Dataset entries:
════════════════
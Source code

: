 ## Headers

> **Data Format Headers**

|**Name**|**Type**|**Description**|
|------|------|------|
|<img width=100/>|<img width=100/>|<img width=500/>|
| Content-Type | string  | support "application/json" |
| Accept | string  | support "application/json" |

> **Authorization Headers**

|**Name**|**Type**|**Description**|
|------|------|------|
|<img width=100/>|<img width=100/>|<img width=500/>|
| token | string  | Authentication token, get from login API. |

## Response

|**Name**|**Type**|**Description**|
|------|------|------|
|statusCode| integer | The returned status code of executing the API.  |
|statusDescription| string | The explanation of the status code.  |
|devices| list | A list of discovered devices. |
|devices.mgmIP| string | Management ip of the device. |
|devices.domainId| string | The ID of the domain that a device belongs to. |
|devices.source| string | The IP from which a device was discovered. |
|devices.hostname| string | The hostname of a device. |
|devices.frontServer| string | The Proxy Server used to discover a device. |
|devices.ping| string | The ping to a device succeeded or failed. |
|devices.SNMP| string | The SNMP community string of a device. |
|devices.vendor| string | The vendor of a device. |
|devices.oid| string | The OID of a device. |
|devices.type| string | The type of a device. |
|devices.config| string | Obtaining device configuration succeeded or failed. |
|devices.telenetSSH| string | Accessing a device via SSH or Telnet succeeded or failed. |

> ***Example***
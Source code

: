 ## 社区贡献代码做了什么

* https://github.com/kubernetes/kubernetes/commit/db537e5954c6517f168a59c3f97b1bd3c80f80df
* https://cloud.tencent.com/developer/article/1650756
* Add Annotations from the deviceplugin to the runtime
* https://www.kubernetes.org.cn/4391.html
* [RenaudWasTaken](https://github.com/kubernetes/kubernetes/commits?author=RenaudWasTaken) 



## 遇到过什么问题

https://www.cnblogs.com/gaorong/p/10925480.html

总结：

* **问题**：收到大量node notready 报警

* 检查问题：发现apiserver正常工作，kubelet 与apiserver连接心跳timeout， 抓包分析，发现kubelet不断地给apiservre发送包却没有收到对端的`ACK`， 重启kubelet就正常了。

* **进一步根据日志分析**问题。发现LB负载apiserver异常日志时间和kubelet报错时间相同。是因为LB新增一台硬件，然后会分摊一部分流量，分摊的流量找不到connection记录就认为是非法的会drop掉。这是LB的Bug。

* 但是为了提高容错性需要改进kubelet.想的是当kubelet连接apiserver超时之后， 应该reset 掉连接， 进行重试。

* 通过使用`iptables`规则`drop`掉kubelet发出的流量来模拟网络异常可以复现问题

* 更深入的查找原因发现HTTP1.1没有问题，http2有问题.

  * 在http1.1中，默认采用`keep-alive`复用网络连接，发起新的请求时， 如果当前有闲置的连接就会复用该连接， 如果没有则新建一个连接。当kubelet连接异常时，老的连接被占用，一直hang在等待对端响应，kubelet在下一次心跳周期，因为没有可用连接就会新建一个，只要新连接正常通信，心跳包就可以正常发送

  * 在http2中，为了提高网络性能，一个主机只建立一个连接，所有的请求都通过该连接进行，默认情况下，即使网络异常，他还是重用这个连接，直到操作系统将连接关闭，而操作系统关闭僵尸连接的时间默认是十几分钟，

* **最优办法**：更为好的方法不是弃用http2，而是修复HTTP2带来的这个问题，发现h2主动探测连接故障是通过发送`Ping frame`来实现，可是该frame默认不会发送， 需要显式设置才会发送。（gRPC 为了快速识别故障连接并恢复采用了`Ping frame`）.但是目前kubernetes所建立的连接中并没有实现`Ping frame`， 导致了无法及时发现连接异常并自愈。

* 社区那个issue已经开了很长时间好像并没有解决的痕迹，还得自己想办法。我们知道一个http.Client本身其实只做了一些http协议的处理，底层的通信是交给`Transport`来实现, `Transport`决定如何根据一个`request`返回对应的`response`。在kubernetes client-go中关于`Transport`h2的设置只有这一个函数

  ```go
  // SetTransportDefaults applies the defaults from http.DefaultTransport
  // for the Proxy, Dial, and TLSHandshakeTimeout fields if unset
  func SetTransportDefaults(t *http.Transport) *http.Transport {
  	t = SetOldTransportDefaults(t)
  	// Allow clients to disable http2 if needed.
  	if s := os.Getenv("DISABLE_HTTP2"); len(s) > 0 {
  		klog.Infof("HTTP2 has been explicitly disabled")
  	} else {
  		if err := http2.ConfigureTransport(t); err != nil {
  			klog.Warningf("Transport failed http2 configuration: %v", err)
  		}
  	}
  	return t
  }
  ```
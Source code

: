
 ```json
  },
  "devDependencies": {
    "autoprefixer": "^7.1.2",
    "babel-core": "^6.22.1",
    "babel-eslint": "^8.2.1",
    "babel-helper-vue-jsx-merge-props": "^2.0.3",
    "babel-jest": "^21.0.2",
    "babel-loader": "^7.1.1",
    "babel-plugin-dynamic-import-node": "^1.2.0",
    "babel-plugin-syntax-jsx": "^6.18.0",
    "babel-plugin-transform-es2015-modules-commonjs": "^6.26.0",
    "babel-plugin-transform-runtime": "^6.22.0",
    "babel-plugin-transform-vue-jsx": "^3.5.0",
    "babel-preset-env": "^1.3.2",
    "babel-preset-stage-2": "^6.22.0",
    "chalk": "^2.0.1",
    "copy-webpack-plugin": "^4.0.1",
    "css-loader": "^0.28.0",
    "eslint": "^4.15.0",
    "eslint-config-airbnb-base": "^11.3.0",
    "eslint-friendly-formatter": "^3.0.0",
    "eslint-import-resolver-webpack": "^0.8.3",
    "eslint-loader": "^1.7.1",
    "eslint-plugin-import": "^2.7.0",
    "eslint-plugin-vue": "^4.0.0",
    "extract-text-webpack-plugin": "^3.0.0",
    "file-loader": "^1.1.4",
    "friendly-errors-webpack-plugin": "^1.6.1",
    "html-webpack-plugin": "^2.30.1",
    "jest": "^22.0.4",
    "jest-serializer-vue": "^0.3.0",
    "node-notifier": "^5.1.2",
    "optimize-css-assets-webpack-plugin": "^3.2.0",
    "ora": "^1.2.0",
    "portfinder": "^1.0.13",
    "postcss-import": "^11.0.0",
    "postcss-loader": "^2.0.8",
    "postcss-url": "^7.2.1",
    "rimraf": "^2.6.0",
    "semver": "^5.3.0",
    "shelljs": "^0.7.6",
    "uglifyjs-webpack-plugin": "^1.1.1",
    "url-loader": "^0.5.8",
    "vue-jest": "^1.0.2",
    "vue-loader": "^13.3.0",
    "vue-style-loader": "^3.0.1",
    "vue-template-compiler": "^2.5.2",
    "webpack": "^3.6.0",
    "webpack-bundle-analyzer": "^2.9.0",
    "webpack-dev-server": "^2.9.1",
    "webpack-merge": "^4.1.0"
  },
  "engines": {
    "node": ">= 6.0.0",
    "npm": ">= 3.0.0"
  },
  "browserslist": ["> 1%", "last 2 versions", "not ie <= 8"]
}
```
════════════════
#### [PROBLEM DESCRIPTION]
The string "failed" appears on some lines of the data; count those lines and report only how many there are.

#### [THE COMPLETED TASK]
4